Desta forma, temos 3 arcos: Hughie e os garotos, Annie, e o arco envolvendo os heróis, com subplots interessantes como a da Rainha Maeve (parodia da mulher-maravilha e ex do Capitão pátria) e do Profundo (uma clara alusão ao Aquaman, a primeira figura que odiamos, e passamos a sentir pena – ou pelo menos é isso que a série tenta fazer). Até mesmo a trama envolvendo a estranha e possessiva relação entre a CEO da Vought e o Capitão é bem desenvolvida, e é realmente espetacular a construção da figura vilanesca deste último, que acaba a série mostrando que não é e nunca foi um mero peão a ser manipulado.

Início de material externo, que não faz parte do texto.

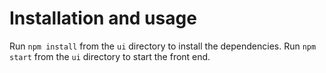 # Installation and usage

Run `npm install` from the `ui` directory to install the dependencies.
Run `npm start` from the `ui` directory to start the front end.
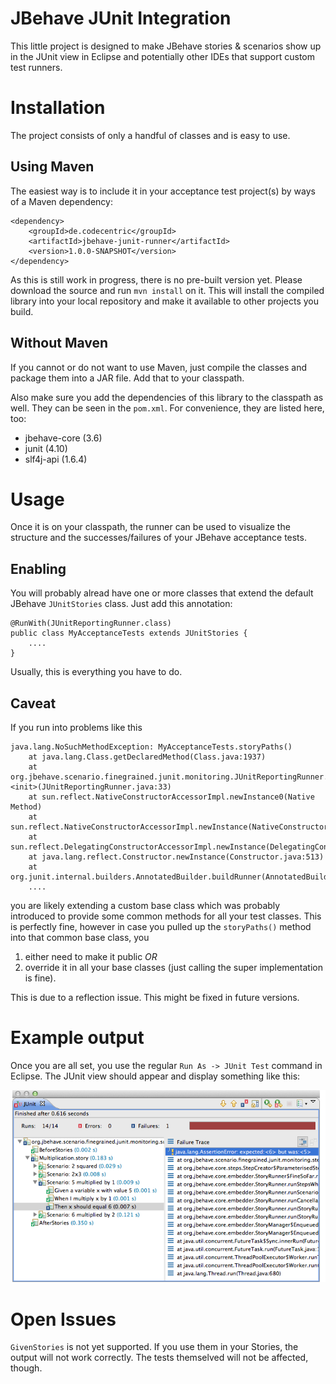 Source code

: JBehave JUnit Integration
=========================

This little project is designed to make JBehave
stories & scenarios show up in the JUnit view
in Eclipse and potentially other IDEs that support
custom test runners.

Installation
==========================
The project consists of only a handful of classes
and is easy to use. 


Using Maven
-------------------
The easiest way is to include
it in your acceptance test project(s) by ways of
a Maven dependency:

    <dependency>
        <groupId>de.codecentric</groupId>
        <artifactId>jbehave-junit-runner</artifactId>
        <version>1.0.0-SNAPSHOT</version>
    </dependency>

As this is still work in progress, there is no
pre-built version yet. Please download the source
and run `mvn install` on it. This will install
the compiled library into your local repository
and make it available to other projects you build.

Without Maven
---------------------
If you cannot or do not want to use Maven, just
compile the classes and package them into a JAR
file. Add that to your classpath.

Also make sure you add the dependencies of this
library to the classpath as well. They can be
seen in the `pom.xml`. For convenience, they are
listed here, too:

  * jbehave-core (3.6)
  * junit (4.10)
  * slf4j-api (1.6.4)


Usage
====================================
Once it is on your classpath, the runner can be used
to visualize the structure and the successes/failures
of your JBehave acceptance tests.

Enabling
-------------------------------
You will probably alread have one or more classes
that extend the default JBehave `JUnitStories` class.
Just add this annotation:

    @RunWith(JUnitReportingRunner.class)
    public class MyAcceptanceTests extends JUnitStories {
        ....
    }

Usually, this is everything you have to do.

Caveat
----------------------------
If you run into problems like this

    java.lang.NoSuchMethodException: MyAcceptanceTests.storyPaths()
        at java.lang.Class.getDeclaredMethod(Class.java:1937)
        at org.jbehave.scenario.finegrained.junit.monitoring.JUnitReportingRunner.<init>(JUnitReportingRunner.java:33)
        at sun.reflect.NativeConstructorAccessorImpl.newInstance0(Native Method)
        at sun.reflect.NativeConstructorAccessorImpl.newInstance(NativeConstructorAccessorImpl.java:39)
        at sun.reflect.DelegatingConstructorAccessorImpl.newInstance(DelegatingConstructorAccessorImpl.java:27)
        at java.lang.reflect.Constructor.newInstance(Constructor.java:513)
        at org.junit.internal.builders.AnnotatedBuilder.buildRunner(AnnotatedBuilder.java:31)
        ....
        
you are likely extending a custom base class which
was probably introduced to provide some common methods
for all  your test classes. This is perfectly fine,
however in case you pulled up the `storyPaths()` method
into that common base class, you

  1. either need to make it public _OR_
  1. override it in all your base classes 
     (just calling the super implementation is fine).
     
This is due to a reflection issue. This might be fixed in
future versions.


Example output
=================================
Once you are all set, you use the regular `Run As -> JUnit Test`
command in Eclipse. The JUnit view should appear and display something
like this:

![Screenshot](doc/img/JBehaveJUnitScreenshot.png)


Open Issues
=================================
`GivenStories` is not yet supported. If you use them in your
Stories, the output will not work correctly. The tests themselved
will not be affected, though.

CONCLUINDO: The Boys entrega tudo que promete, em uma trama interessante e que sabe trabalhar cada um de seus personagens, conseguindo a façanha de ter boas atuações sem praticamente a presença de nenhum astro do cinema (come exceção do Karl Urban) – e ainda consegue adaptar uma serie que usa e abusa da violência para se promover de forma contida, porém, com doses muito bem empregadas de ação (e sabe disfarçar bem as limitações dos efeitos especiais). Outro fator que a diferencia é desconstruir a figura do super-herói, mostrando um lado mais sujo e humano de seus arquétipos, sem pender para nenhum dos dois lados da balança. A Amazon teve sucesso em representar toda essa atmosfera crua que reflete muito da sociedade em que vivemos, e ainda fecha o espetáculo com um excelente cliffhunger para a segunda temporada, já confirmada.
Podemos dizer que The Boys é uma das séries mais surpreendentes do ano, e, ao lado de Titans e Patrulha do Destino, uma das series derivadas de HQs mais fiéis e explosivas dos últimos tempos. Resta agora apenas esperar para ver se eles conseguem manter o ritmo e a narrativa nos próximos episódios.